Washington has presented the strikes as part of a pressure campaign against Iran’s oil trade and its ability to move cargo through a de facto closed Strait of Hormuz. The practical effect is that commercial crews are operating inside a military confrontation. When an aircraft fires into a tanker engine room, the line between sanctions enforcement and direct escalation is harder to sustain for coastal states and shipping companies deciding whether the route remains insurable, navigable and politically tolerable.
India’s position is especially delicate because its nationals are regular participants in global shipping and its energy security is tied to Gulf stability. New Delhi must weigh concern for its seafarers against its broader relations with Washington and its need to avoid a wider break in maritime commerce. The rescue of 21 crew members does not remove the political damage caused by three missing sailors. It also does not resolve whether their disappearance reflects an explosion, abandonment, or delayed recovery in rougher conditions. That uncertainty adds to the risk premium already being placed on the trade.
The market implications extend beyond a single ship. When a chokepoint handling such a large share of global hydrocarbon flows becomes the site of repeated attacks, traders typically begin pricing in longer transit times, higher freight rates and a greater chance of supply disruption. Even when cargo is not lost, the cost of moving it rises. That can feed into spot premiums, tanker availability and regional refining margins. The shift can build gradually, then move quickly if owners start avoiding the route in volume.
BBC reported that the war began on February 28 after the US and Israel launched strikes on Iran that killed the country’s supreme leader, and that the fighting expanded across the region after Iran retaliated. A ceasefire agreed in April was meant to last two weeks. But Centcom’s blockade and the latest tanker strike show that the maritime conflict remains active. Trump said Tehran was taking too long to sign a peace deal and was playing Americans “for suckers.”
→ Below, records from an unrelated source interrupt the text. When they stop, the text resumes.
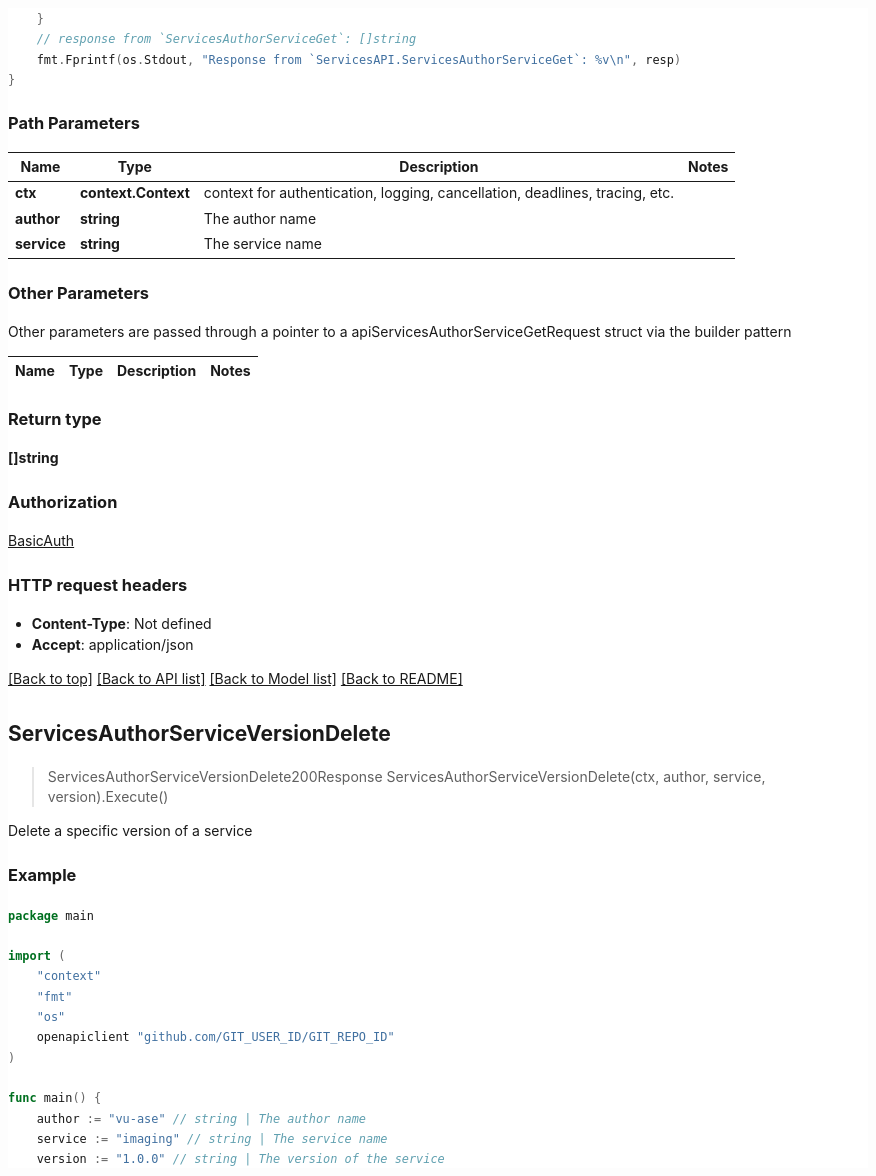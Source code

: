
 ```go
	}
	// response from `ServicesAuthorServiceGet`: []string
	fmt.Fprintf(os.Stdout, "Response from `ServicesAPI.ServicesAuthorServiceGet`: %v\n", resp)
}
```

### Path Parameters


Name | Type | Description  | Notes
------------- | ------------- | ------------- | -------------
**ctx** | **context.Context** | context for authentication, logging, cancellation, deadlines, tracing, etc.
**author** | **string** | The author name | 
**service** | **string** | The service name | 

### Other Parameters

Other parameters are passed through a pointer to a apiServicesAuthorServiceGetRequest struct via the builder pattern


Name | Type | Description  | Notes
------------- | ------------- | ------------- | -------------



### Return type

**[]string**

### Authorization

[BasicAuth](../README.md#BasicAuth)

### HTTP request headers

- **Content-Type**: Not defined
- **Accept**: application/json

[[Back to top]](#) [[Back to API list]](../README.md#documentation-for-api-endpoints)
[[Back to Model list]](../README.md#documentation-for-models)
[[Back to README]](../README.md)


## ServicesAuthorServiceVersionDelete

> ServicesAuthorServiceVersionDelete200Response ServicesAuthorServiceVersionDelete(ctx, author, service, version).Execute()

Delete a specific version of a service

### Example

```go
package main

import (
	"context"
	"fmt"
	"os"
	openapiclient "github.com/GIT_USER_ID/GIT_REPO_ID"
)

func main() {
	author := "vu-ase" // string | The author name
	service := "imaging" // string | The service name
	version := "1.0.0" // string | The version of the service
```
For markets, the central issue is whether the Gulf of Oman is shifting from a volatile transit route to a structurally impaired one. If repeated strikes continue, the effects are likely to appear first in shipping economics and later in broader energy prices. If they trigger wider retaliation, the disruption could spread faster. The Settebello case already puts hard numbers on that risk: one tanker, one strike, three sailors missing, 21 rescued, eight vessels disabled and 134 redirected since April 13.